Your task: Below is some data. Retype exactly the lines starting at the one with "unfiltered state." and ending at the one with "- **Duplicate**. Makes".

*** Data section

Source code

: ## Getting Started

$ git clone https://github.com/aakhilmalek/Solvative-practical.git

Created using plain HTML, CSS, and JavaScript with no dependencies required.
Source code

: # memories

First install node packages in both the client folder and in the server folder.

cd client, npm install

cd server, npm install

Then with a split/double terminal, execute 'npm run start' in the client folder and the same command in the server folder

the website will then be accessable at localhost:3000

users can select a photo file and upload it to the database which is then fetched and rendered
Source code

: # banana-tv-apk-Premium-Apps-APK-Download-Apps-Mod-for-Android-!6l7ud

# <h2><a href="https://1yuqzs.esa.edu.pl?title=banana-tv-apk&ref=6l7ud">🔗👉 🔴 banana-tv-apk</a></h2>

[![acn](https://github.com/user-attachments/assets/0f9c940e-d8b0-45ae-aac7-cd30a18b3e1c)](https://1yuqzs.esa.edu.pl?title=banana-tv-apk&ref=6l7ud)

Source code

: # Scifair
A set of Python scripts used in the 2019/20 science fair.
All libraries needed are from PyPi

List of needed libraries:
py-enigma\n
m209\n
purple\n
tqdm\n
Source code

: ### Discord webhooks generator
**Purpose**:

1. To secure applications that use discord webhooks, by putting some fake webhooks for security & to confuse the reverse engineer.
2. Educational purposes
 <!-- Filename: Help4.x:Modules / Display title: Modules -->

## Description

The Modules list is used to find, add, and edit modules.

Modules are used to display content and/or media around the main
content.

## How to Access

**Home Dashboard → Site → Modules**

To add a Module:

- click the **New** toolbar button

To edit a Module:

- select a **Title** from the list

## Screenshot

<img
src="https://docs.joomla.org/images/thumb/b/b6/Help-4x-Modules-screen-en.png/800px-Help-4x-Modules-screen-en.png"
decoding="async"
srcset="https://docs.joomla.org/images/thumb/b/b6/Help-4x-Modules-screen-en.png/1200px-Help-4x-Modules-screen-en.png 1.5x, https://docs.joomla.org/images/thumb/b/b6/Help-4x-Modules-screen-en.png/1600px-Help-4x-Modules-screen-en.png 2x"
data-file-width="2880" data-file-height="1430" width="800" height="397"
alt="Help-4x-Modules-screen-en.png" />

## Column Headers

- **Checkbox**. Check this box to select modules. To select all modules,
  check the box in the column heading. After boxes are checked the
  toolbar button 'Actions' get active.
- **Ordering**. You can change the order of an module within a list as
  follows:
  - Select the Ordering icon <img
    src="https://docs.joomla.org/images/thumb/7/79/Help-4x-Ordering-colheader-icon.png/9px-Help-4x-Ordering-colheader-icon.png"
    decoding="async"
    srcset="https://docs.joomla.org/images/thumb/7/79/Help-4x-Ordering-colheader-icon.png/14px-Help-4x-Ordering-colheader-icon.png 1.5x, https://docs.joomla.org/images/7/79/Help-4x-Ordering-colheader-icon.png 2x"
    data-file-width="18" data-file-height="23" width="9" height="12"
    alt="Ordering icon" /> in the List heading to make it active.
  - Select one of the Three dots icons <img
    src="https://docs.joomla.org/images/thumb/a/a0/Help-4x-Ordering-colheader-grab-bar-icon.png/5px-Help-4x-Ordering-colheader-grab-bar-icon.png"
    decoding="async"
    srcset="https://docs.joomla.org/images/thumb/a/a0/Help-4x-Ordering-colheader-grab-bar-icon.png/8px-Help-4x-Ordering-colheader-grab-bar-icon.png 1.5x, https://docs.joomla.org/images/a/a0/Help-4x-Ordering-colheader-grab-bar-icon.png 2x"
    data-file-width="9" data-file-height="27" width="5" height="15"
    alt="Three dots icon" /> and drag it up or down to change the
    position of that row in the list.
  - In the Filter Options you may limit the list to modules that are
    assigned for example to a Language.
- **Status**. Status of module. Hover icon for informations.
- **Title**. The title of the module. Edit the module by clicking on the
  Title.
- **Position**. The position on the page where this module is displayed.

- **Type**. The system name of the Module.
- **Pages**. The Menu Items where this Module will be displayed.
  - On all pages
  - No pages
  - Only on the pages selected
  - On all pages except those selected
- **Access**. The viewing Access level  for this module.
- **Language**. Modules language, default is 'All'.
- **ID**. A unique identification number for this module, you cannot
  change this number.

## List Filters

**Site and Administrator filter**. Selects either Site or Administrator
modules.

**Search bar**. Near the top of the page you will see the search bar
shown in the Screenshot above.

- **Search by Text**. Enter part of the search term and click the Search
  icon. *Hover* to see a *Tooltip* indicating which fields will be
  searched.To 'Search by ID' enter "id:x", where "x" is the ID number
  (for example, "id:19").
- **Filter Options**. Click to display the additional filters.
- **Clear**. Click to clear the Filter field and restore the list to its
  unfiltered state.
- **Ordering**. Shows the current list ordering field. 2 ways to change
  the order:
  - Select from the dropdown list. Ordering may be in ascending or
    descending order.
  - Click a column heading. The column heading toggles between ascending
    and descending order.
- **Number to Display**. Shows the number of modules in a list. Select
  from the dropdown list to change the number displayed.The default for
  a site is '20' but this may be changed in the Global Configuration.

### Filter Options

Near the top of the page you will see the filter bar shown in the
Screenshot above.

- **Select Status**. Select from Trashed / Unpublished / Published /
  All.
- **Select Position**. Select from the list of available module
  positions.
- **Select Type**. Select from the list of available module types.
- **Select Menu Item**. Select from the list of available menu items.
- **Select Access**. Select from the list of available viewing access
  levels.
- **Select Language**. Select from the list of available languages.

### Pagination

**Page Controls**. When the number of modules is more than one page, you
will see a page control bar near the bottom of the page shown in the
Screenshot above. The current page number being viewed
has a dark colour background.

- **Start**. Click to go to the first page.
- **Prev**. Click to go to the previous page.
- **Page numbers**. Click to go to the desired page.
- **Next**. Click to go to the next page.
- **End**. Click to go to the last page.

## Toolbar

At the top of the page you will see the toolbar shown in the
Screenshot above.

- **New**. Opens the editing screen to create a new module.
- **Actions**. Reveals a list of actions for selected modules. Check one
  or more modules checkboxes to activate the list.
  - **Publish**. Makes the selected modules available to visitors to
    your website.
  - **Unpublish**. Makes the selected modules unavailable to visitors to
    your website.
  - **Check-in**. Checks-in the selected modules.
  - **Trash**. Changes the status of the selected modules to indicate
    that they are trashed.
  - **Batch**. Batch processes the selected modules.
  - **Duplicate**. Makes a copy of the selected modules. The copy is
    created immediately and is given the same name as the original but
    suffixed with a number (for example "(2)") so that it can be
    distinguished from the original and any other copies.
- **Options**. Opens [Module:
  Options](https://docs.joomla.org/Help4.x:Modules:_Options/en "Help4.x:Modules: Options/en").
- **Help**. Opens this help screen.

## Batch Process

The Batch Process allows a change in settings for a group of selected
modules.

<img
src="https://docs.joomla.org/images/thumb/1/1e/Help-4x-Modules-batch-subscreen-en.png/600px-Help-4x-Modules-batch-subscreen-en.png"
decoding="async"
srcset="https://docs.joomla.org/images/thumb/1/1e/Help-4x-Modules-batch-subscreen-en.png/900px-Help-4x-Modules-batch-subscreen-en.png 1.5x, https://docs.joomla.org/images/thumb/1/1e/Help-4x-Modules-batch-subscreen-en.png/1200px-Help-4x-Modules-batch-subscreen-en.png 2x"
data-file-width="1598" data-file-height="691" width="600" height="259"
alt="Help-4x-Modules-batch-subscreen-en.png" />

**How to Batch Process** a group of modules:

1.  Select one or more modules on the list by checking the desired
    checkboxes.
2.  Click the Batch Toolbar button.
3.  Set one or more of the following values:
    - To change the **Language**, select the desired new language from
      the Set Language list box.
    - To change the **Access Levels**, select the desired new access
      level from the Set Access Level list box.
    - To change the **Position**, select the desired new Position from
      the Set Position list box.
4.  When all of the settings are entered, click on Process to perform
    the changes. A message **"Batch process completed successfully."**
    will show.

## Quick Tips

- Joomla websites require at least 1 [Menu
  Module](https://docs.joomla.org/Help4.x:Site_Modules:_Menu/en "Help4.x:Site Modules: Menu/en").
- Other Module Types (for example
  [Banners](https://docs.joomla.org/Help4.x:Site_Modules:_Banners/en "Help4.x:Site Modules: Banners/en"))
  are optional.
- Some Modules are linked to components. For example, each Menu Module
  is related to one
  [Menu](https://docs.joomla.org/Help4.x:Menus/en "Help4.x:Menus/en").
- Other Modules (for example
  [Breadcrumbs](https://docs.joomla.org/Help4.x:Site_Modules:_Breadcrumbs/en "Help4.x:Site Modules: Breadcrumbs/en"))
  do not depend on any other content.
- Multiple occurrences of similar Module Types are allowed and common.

******

Answer section:
  unfiltered state.
- **Ordering**. Shows the current list ordering field. 2 ways to change
  the order:
  - Select from the dropdown list. Ordering may be in ascending or
    descending order.
  - Click a column heading. The column heading toggles between ascending
    and descending order.
- **Number to Display**. Shows the number of modules in a list. Select
  from the dropdown list to change the number displayed.The default for
  a site is '20' but this may be changed in the Global Configuration.

### Filter Options

Near the top of the page you will see the filter bar shown in the
Screenshot above.

- **Select Status**. Select from Trashed / Unpublished / Published /
  All.
- **Select Position**. Select from the list of available module
  positions.
- **Select Type**. Select from the list of available module types.
- **Select Menu Item**. Select from the list of available menu items.
- **Select Access**. Select from the list of available viewing access
  levels.
- **Select Language**. Select from the list of available languages.

### Pagination

**Page Controls**. When the number of modules is more than one page, you
will see a page control bar near the bottom of the page shown in the
Screenshot above. The current page number being viewed
has a dark colour background.

- **Start**. Click to go to the first page.
- **Prev**. Click to go to the previous page.
- **Page numbers**. Click to go to the desired page.
- **Next**. Click to go to the next page.
- **End**. Click to go to the last page.

## Toolbar

At the top of the page you will see the toolbar shown in the
Screenshot above.

- **New**. Opens the editing screen to create a new module.
- **Actions**. Reveals a list of actions for selected modules. Check one
  or more modules checkboxes to activate the list.
  - **Publish**. Makes the selected modules available to visitors to
    your website.
  - **Unpublish**. Makes the selected modules unavailable to visitors to
    your website.
  - **Check-in**. Checks-in the selected modules.
  - **Trash**. Changes the status of the selected modules to indicate
    that they are trashed.
  - **Batch**. Batch processes the selected modules.
  - **Duplicate**. Makes a copy of the selected modules. The copy is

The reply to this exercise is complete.